On the one hand, the things that make a great B2B marketing department are the same things that make any department great. Smart people, a structured process, responsive management, an ability to adapt and a healthy budget go a long way toward making all departments a winner.
But the marketing department is special. In my opinion, marketing is the greatest strategic advantage a company can have. Companies with top marketing departments will consistently beat companies with average marketers, no matter what competitive advantages those latter companies may already have otherwise. That’s why more and more leading businesses are filling CEO positions with marketers; the qualities of top CMOs are practically indistinguishable from the skills needed to lead the entire organization.
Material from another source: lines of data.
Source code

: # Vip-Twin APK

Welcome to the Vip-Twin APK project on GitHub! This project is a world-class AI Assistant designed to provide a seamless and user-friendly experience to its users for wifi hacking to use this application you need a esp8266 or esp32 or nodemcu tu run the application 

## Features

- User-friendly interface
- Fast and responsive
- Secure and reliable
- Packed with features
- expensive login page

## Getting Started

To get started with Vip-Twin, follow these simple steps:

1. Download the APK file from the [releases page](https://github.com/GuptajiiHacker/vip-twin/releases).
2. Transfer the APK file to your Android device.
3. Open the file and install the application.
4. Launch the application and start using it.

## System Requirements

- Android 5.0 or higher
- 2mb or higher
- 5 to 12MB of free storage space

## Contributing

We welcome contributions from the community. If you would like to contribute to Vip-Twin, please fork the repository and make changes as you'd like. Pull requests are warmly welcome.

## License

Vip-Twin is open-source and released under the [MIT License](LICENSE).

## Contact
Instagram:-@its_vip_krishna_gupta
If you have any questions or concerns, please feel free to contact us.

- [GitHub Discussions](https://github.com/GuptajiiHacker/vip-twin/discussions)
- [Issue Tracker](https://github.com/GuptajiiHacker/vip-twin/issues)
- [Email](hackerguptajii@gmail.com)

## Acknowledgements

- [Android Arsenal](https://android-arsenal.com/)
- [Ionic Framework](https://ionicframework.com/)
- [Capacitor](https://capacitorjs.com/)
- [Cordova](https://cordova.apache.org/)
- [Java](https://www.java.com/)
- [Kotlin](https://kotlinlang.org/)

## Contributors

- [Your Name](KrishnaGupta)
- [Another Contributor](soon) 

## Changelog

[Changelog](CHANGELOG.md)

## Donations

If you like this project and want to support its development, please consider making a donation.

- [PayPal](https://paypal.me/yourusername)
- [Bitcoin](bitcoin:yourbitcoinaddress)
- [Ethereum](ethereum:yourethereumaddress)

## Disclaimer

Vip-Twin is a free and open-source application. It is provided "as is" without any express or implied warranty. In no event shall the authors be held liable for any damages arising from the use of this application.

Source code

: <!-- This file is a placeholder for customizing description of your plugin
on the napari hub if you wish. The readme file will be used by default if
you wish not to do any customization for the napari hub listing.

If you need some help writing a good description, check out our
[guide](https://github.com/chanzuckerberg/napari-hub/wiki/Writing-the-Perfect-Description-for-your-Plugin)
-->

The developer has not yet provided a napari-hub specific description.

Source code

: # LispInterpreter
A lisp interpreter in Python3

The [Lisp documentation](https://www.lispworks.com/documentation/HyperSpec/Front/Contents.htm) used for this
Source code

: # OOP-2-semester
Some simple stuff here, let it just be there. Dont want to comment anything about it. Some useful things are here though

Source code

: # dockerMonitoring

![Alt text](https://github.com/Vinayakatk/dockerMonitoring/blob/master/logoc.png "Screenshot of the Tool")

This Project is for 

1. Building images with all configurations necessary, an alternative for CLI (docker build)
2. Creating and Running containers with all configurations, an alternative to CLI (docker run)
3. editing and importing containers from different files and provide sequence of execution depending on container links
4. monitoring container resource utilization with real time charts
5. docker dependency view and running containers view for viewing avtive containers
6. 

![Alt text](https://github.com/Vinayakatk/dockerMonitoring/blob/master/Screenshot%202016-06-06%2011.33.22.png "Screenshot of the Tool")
These are the four traits that time and time again separate a best-in-class marketing department from an average one:
1. They understand how the company makes money: This should be a no-brainer, but there’s often a disconnect between how marketing departments allocate their time and resources and how the company actually makes their money. The classic example is the marketing department that judges success by new customer acquisition while their company makes the bulk of their revenue from existing customers. An average marketing department would end up focused on the wrong metrics while the client-facing staff struggle to retain and grow current clients by themselves. A top marketing department would instead prioritize ways to increase loyalty and upsell current customers rather than chase after new customers.
2. They connect the entire company: Being a skilled communicator and connecting and aligning multiple internal audiences toward a common goal is difficult. Most of your company is focused on one of three things — your product, your sales or your operations. A great marketing leader is someone who can bring the three together in harmony. Multiple point of views and priorities throughout your organization need to be synthesized and aligned to ensure they are serving the customer, not just their own internal goals. This means marketing needs to be a partner to every department, from product development to sales to operations and support staff, not just another department themselves.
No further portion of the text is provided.